Tom is from the UK, but currently lives in the Czech Republic, where he works as a university teacher and native-speaking editor. Before moving to the Czech Republic, he spent four years living in China. His main goal was to learn Chinese, and he is now studying Czech – he still hasn’t decided which is more difficult.
Tom has always enjoyed travelling, and his most memorable journey was a six -month overland trip from the UK to Thailand. He mainly likes to write about travel, the mentality of different countries, and cross-cultural differences. You can find more of his writing at www.tomczaban.com
Last year I joined Couchsurfing, which prompted one of my friends to remark: “I see you’ve signed up for the secret way to get sex club.”
But that wasn’t my (sole) motivation for embracing the social network.
I no longer travel as much as I used to, so I figured playing host to travellers might help me to reconnect with the spirit of adventure — without the hassle of getting injections, packing a bag or leaving my house.
It was only was after my guests started to arrive that I realised how much travelling had changed in the past fifteen years.
They turned up — gadgets in hand — asking for the Wifi password. The next few hours were spent scrolling through pictures and posting some on Snapchat or Facebook, arranging future accommodations, or chatting on Skype. They had left their everyday reality behind, but brought their online lives with them, so to a certain extent, they hadn’t really left at all.
I guess travelling with an Internet connection is a double-edged sword; it makes an excellent servant but an awful master. It allows you to meet people through various websites that you would never have met otherwise. But the purpose of this is brought into question if you just surf the net on your mobile device when you arrive.
For me, travel has always been about more than just moving from place to place and seeing different things. It is a philosophy based on the premise of living with less and being more in the moment. It is about learning to surrender to things you can’t control, and seeing who you are when the ground is moving beneath your feet. So, I was taken aback to find that the Internet seemingly has robbed this new generation of travellers of the hundreds of experiences they might otherwise have had.
For example, I’ll never forget the seven hours I spent in Nha Trang (Vietnam) searching for somewhere to stay. Everywhere was booked for the New Year and I must have spoken to more than 50 people as I wandered lost and confused through the city. Yes, at the time it was awful, but I saw more of the city than I ever would have by booking online. I even went for drinks with three of the people I’d met that day. When I eventually found a place to stay, and negotiated a price, it felt like a genuine achievement; there’s a certain romance to following an outdated map in a distant land and discovering accommodation, but there’s little romantic about tailing a blue dot on Google maps towards a reservation you made on Hostelworld.

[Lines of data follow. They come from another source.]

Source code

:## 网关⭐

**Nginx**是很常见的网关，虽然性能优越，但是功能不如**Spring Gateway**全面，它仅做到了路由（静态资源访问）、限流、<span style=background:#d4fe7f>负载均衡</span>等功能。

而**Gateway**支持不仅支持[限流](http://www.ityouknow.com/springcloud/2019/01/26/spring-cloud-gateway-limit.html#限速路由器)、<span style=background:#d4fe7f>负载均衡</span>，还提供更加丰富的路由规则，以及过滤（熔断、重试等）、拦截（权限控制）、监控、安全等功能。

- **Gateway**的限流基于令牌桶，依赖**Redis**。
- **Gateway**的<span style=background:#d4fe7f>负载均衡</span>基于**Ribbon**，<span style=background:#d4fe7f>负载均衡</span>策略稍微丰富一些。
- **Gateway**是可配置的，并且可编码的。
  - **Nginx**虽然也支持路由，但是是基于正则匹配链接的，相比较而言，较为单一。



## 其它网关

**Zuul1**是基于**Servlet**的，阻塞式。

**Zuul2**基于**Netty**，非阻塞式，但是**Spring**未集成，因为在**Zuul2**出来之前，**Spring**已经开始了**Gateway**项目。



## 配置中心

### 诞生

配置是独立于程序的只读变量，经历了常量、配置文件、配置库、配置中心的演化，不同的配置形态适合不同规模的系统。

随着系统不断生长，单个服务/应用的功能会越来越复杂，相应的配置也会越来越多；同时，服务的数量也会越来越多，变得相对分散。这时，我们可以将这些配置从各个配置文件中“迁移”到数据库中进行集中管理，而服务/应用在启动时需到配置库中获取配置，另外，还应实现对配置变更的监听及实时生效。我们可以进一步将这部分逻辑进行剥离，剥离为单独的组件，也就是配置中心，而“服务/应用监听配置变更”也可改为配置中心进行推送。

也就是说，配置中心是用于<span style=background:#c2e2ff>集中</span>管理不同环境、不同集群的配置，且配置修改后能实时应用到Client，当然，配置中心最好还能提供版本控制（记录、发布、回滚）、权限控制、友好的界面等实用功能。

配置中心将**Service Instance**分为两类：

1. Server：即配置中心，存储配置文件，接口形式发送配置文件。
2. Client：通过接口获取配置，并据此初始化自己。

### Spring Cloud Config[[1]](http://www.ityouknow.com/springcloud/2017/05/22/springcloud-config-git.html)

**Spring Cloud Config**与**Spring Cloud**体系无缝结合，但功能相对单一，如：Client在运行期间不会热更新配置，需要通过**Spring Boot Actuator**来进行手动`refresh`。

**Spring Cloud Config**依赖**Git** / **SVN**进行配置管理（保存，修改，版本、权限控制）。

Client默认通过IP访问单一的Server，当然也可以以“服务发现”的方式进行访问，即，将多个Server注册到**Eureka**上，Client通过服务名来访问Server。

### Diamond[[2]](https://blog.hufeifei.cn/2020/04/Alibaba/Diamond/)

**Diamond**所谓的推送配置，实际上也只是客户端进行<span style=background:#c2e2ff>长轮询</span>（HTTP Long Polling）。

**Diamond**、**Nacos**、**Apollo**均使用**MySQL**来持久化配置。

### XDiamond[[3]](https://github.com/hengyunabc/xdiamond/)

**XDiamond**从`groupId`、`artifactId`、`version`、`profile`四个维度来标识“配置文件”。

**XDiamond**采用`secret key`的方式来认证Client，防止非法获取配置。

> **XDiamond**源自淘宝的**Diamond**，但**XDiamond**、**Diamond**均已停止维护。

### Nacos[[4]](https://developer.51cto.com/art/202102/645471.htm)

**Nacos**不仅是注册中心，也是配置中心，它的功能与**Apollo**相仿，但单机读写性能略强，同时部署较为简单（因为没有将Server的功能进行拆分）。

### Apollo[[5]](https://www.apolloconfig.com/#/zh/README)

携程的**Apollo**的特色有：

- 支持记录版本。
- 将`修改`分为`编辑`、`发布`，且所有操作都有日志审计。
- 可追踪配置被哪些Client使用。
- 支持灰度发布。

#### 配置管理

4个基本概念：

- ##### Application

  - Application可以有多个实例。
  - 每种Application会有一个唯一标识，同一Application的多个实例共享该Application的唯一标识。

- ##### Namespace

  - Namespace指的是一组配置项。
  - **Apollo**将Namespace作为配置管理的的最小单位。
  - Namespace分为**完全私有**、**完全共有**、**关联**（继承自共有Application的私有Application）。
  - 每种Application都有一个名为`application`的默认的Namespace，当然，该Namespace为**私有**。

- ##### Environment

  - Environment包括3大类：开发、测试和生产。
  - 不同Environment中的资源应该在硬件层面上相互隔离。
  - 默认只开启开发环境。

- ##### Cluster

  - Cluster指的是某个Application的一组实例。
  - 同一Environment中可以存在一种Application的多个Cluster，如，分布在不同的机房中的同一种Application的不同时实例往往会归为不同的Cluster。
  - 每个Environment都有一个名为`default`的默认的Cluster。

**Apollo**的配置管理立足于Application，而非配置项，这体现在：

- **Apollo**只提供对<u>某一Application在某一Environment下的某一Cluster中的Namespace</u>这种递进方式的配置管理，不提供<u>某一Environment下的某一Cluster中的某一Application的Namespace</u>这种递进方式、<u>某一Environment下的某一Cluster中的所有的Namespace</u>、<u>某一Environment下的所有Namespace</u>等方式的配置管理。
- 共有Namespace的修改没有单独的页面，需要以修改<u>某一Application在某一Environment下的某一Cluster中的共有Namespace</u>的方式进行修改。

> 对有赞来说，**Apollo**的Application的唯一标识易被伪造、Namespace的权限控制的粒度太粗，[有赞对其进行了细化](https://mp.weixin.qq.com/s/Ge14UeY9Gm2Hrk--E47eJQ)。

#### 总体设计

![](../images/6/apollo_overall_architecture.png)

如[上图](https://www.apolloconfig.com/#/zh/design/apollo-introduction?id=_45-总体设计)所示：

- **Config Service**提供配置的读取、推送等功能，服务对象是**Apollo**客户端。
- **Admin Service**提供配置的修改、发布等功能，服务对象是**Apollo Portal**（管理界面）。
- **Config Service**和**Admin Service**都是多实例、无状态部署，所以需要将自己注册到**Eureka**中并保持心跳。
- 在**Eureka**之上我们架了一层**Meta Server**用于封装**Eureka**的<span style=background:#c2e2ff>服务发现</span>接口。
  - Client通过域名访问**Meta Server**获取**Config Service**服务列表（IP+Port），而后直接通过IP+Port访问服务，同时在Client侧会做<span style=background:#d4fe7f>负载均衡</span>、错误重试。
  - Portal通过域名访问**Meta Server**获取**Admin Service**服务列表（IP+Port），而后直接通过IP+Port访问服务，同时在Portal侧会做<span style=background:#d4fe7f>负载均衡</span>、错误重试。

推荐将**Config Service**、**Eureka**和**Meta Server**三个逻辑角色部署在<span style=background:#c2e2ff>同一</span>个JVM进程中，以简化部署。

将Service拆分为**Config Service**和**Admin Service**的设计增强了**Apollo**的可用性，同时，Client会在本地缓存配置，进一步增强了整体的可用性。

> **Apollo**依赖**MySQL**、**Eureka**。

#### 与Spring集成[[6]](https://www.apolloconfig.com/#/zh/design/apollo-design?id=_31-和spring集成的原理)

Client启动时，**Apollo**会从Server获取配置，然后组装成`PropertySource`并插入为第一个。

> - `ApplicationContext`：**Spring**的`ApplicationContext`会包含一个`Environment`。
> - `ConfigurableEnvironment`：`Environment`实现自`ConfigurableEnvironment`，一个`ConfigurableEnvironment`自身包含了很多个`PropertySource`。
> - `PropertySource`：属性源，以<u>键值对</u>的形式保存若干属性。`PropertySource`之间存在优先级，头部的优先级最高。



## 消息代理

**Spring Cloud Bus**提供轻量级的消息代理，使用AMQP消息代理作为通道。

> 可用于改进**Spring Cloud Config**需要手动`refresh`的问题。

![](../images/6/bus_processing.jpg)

As far as I can tell, the one part of travelling yet to be hijacked by the Internet is hitchhiking. A Korean girl, who couchsurfed at my place, took great pleasure in sifting through my bins, finding a huge piece of cardboard, writing Prague on it, and then standing on the side of the road trying to hitch a lift. However, I’m sure it won’t be long before this too is a thing of the past. Someone will create a hitchhiking app called “Pick me up” or something (which sounds like a not so secret way to get sex club).
But for all my old-man complaining, being a Couchsurfing host hasn’t been an altogether negative experience. When my guests do unplug, we share many of the kinds of conversations and experiences I remember so well from my own backpacking days. And for that reason, I haven’t deleted my Couchsurfing account just yet. So if you’re passing through České Budějovice and need a place to crash, then by all means send me a couch request. (Just, please, no guys).